Work to be completed.
Exactly as they appear, output all of the records. Skip any images.

(Source texts of formatted documents)
----

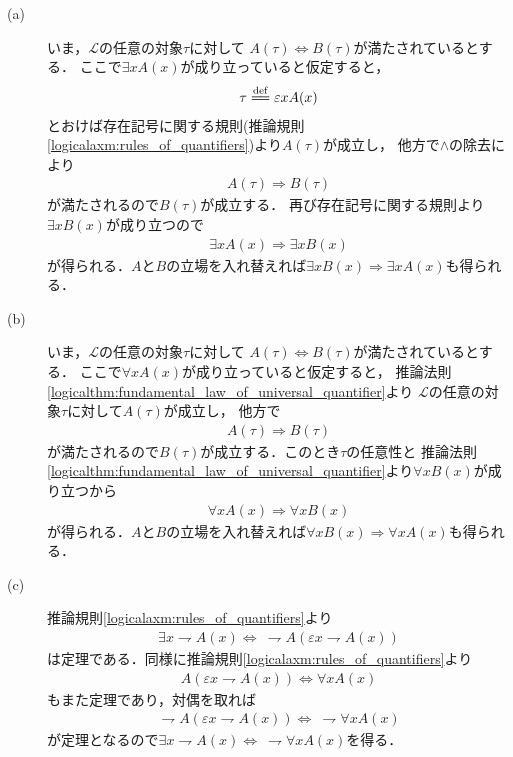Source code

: 	\begin{prf}\mbox{}
		\begin{description}
			\item[(a)]
				いま，$\mathcal{L}$の任意の対象$\tau$に対して
				$A(\tau) \Longleftrightarrow B(\tau)$が満たされているとする．
				ここで$\exists x A(x)$が成り立っていると仮定すると，
				\begin{align}
					\tau \defeq \varepsilon x A(x)
				\end{align}
				とおけば存在記号に関する規則(推論規則\ref{logicalaxm:rules_of_quantifiers})より$A(\tau)$が成立し，
				他方で$\wedge$の除去により
				\begin{align}
					A(\tau) \Longrightarrow B(\tau)
				\end{align}
				が満たされるので$B(\tau)$が成立する．
				再び存在記号に関する規則より$\exists x B(x)$が成り立つので
				\begin{align}
					\exists x A(x) \Longrightarrow \exists x B(x)
				\end{align}
				が得られる．$A$と$B$の立場を入れ替えれば$\exists x B(x) \Longrightarrow \exists x A(x)$も得られる．
				
			\item[(b)]
				いま，$\mathcal{L}$の任意の対象$\tau$に対して
				$A(\tau) \Longleftrightarrow B(\tau)$が満たされているとする．
				ここで$\forall x A(x)$が成り立っていると仮定すると，
				推論法則\ref{logicalthm:fundamental_law_of_universal_quantifier}より
				$\mathcal{L}$の任意の対象$\tau$に対して$A(\tau)$が成立し，
				他方で
				\begin{align}
					A(\tau) \Longrightarrow B(\tau)
				\end{align}
				が満たされるので$B(\tau)$が成立する．このとき$\tau$の任意性と
				推論法則\ref{logicalthm:fundamental_law_of_universal_quantifier}より$\forall x B(x)$が成り立つから
				\begin{align}
					\forall x A(x) \Longrightarrow \forall x B(x)
				\end{align}
				が得られる．$A$と$B$の立場を入れ替えれば$\forall x B(x) \Longrightarrow \forall x A(x)$も得られる．
				
			\item[(c)]
				推論規則\ref{logicalaxm:rules_of_quantifiers}より
				\begin{align}
					\exists x \rightharpoondown A(x) \Longleftrightarrow\ 
					\rightharpoondown A(\varepsilon x \rightharpoondown A(x))
				\end{align}
				は定理である．同様に推論規則\ref{logicalaxm:rules_of_quantifiers}より
				\begin{align}
					A(\varepsilon x \rightharpoondown A(x)) \Longleftrightarrow \forall x A(x) 
				\end{align}
				もまた定理であり，対偶を取れば
				\begin{align}
					\rightharpoondown A(\varepsilon x \rightharpoondown A(x)) \Longleftrightarrow\ 
					\rightharpoondown \forall x A(x)
				\end{align}
				が定理となるので$\exists x \rightharpoondown A(x) \Longleftrightarrow\ \rightharpoondown \forall x A(x)$を得る．
			

\end{description}
\end{prf}
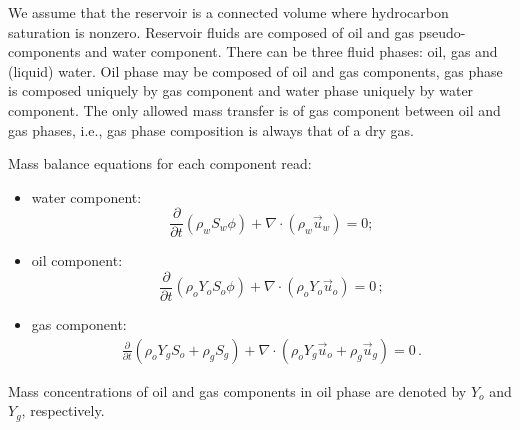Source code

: \documentclass[authoryear,preprint,review,11pt]{elsarticle}
\begin{document}

We assume that the reservoir is a connected volume where hydrocarbon saturation is nonzero. Reservoir fluids are composed of oil and gas pseudo-components and water component. There can be three fluid phases: oil, gas and (liquid) water. Oil phase may be composed of oil and gas components, gas phase is composed uniquely by gas component and water phase uniquely by water component. The only allowed mass transfer is of gas component between oil and gas phases, i.e., gas phase composition is always that of a dry gas.


Mass balance equations for each component read:

\begin{itemize}
\item water component:
\begin{equation}\label{eq: Sw1}
\frac{\partial}{\partial t} \left( \rho_w S_w \phi \right) +\nabla \cdot \left( \rho_w \vec{u}_w \right) = 0 ;
\end{equation}

\item oil component:
\begin{equation}\label{eq: So1}
\frac{\partial}{\partial t}\left( \rho_o Y_o S_o \phi \right) + \nabla \cdot \left( \rho_o Y_o \vec{u}_o \right) = 0 \, ;
\end{equation}

\item gas component:
\begin{equation}\label{eq: Sg1}
\begin{split}
\frac{\partial}{\partial t} \left( \rho_o Y_g S_o + \rho_g S_g\right) + \nabla  \cdot \left( \rho_o Y_g \vec{u}_o + \rho_g \vec{u}_g\right) = 0\, .
\end{split}
\end{equation}
\end{itemize}
Mass concentrations of oil and gas components in oil phase are denoted by $Y_o$ and $Y_g$, respectively. 
\end{document}
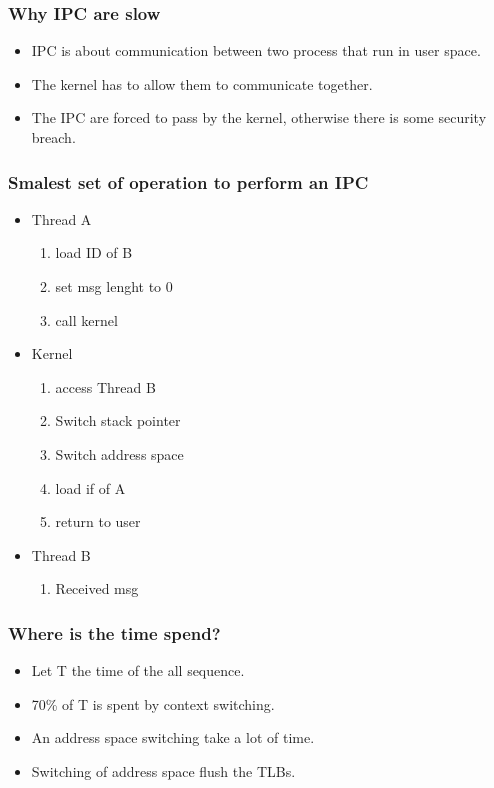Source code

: \begin{frame}
\frametitle{Why IPC are slow}
\begin{itemize}
\item IPC is about communication between two process that run in user
space.
\item The kernel has to allow them to communicate together.
\item The IPC are forced to pass by the kernel, otherwise there is some
security breach.
\end{itemize}
\end{frame}

\begin{frame}
\frametitle{Smalest set of operation to perform an IPC}
\begin{itemize}
\item Thread A
\begin{enumerate}
\item load ID of B
\item set msg lenght to 0
\item call kernel
\end{enumerate}
\item Kernel
\begin{enumerate}
\item access Thread B
\item Switch stack pointer
\item Switch address space
\item load if of A
\item return to user
\end{enumerate}
\item Thread B
\begin{enumerate}
\item Received msg
\end{enumerate}
\end{itemize}
\end{frame}

\begin{frame}
\frametitle{Where is the time spend?}
\begin{itemize}
\item Let T the time of the all sequence.
\item 70\% of T is spent by context switching.
\item An address space switching take a lot of time.
\item Switching of address space flush the TLBs.
\end{itemize}
\end{frame}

----

Output below.
Source code

: 	\begin{prf}\mbox{}
		\begin{description}
			\item[(a)]
				いま，$\mathcal{L}$の任意の対象$\tau$に対して
				$A(\tau) \Longleftrightarrow B(\tau)$が満たされているとする．
				ここで$\exists x A(x)$が成り立っていると仮定すると，
				\begin{align}
					\tau \defeq \varepsilon x A(x)
				\end{align}
				とおけば存在記号に関する規則(推論規則\ref{logicalaxm:rules_of_quantifiers})より$A(\tau)$が成立し，
				他方で$\wedge$の除去により
				\begin{align}
					A(\tau) \Longrightarrow B(\tau)
				\end{align}
				が満たされるので$B(\tau)$が成立する．
				再び存在記号に関する規則より$\exists x B(x)$が成り立つので
				\begin{align}
					\exists x A(x) \Longrightarrow \exists x B(x)
				\end{align}
				が得られる．$A$と$B$の立場を入れ替えれば$\exists x B(x) \Longrightarrow \exists x A(x)$も得られる．
				
			\item[(b)]
				いま，$\mathcal{L}$の任意の対象$\tau$に対して
				$A(\tau) \Longleftrightarrow B(\tau)$が満たされているとする．
				ここで$\forall x A(x)$が成り立っていると仮定すると，
				推論法則\ref{logicalthm:fundamental_law_of_universal_quantifier}より
				$\mathcal{L}$の任意の対象$\tau$に対して$A(\tau)$が成立し，
				他方で
				\begin{align}
					A(\tau) \Longrightarrow B(\tau)
				\end{align}
				が満たされるので$B(\tau)$が成立する．このとき$\tau$の任意性と
				推論法則\ref{logicalthm:fundamental_law_of_universal_quantifier}より$\forall x B(x)$が成り立つから
				\begin{align}
					\forall x A(x) \Longrightarrow \forall x B(x)
				\end{align}
				が得られる．$A$と$B$の立場を入れ替えれば$\forall x B(x) \Longrightarrow \forall x A(x)$も得られる．
				
			\item[(c)]
				推論規則\ref{logicalaxm:rules_of_quantifiers}より
				\begin{align}
					\exists x \rightharpoondown A(x) \Longleftrightarrow\ 
					\rightharpoondown A(\varepsilon x \rightharpoondown A(x))
				\end{align}
				は定理である．同様に推論規則\ref{logicalaxm:rules_of_quantifiers}より
				\begin{align}
					A(\varepsilon x \rightharpoondown A(x)) \Longleftrightarrow \forall x A(x) 
				\end{align}
				もまた定理であり，対偶を取れば
				\begin{align}
					\rightharpoondown A(\varepsilon x \rightharpoondown A(x)) \Longleftrightarrow\ 
					\rightharpoondown \forall x A(x)
				\end{align}
				が定理となるので$\exists x \rightharpoondown A(x) \Longleftrightarrow\ \rightharpoondown \forall x A(x)$を得る．
			

\end{description}
\end{prf}
Source code

: \documentclass[authoryear,preprint,review,11pt]{elsarticle}
\begin{document}

We assume that the reservoir is a connected volume where hydrocarbon saturation is nonzero. Reservoir fluids are composed of oil and gas pseudo-components and water component. There can be three fluid phases: oil, gas and (liquid) water. Oil phase may be composed of oil and gas components, gas phase is composed uniquely by gas component and water phase uniquely by water component. The only allowed mass transfer is of gas component between oil and gas phases, i.e., gas phase composition is always that of a dry gas.


Mass balance equations for each component read:

\begin{itemize}
\item water component:
\begin{equation}\label{eq: Sw1}
\frac{\partial}{\partial t} \left( \rho_w S_w \phi \right) +\nabla \cdot \left( \rho_w \vec{u}_w \right) = 0 ;
\end{equation}

\item oil component:
\begin{equation}\label{eq: So1}
\frac{\partial}{\partial t}\left( \rho_o Y_o S_o \phi \right) + \nabla \cdot \left( \rho_o Y_o \vec{u}_o \right) = 0 \, ;
\end{equation}

\item gas component:
\begin{equation}\label{eq: Sg1}
\begin{split}
\frac{\partial}{\partial t} \left( \rho_o Y_g S_o + \rho_g S_g\right) + \nabla  \cdot \left( \rho_o Y_g \vec{u}_o + \rho_g \vec{u}_g\right) = 0\, .
\end{split}
\end{equation}
\end{itemize}
Mass concentrations of oil and gas components in oil phase are denoted by $Y_o$ and $Y_g$, respectively. 
\end{document}
Source code

: \begin{frame}
\frametitle{Why IPC are slow}
\begin{itemize}
\item IPC is about communication between two process that run in user
space.
\item The kernel has to allow them to communicate together.
\item The IPC are forced to pass by the kernel, otherwise there is some
security breach.
\end{itemize}
\end{frame}

\begin{frame}
\frametitle{Smalest set of operation to perform an IPC}
\begin{itemize}
\item Thread A
\begin{enumerate}
\item load ID of B
\item set msg lenght to 0
\item call kernel
\end{enumerate}
\item Kernel
\begin{enumerate}
\item access Thread B
\item Switch stack pointer
\item Switch address space
\item load if of A
\item return to user
\end{enumerate}
\item Thread B
\begin{enumerate}
\item Received msg
\end{enumerate}
\end{itemize}
\end{frame}

\begin{frame}
\frametitle{Where is the time spend?}
\begin{itemize}
\item Let T the time of the all sequence.
\item 70\% of T is spent by context switching.
\item An address space switching take a lot of time.
\item Switching of address space flush the TLBs.
\end{itemize}
\end{frame}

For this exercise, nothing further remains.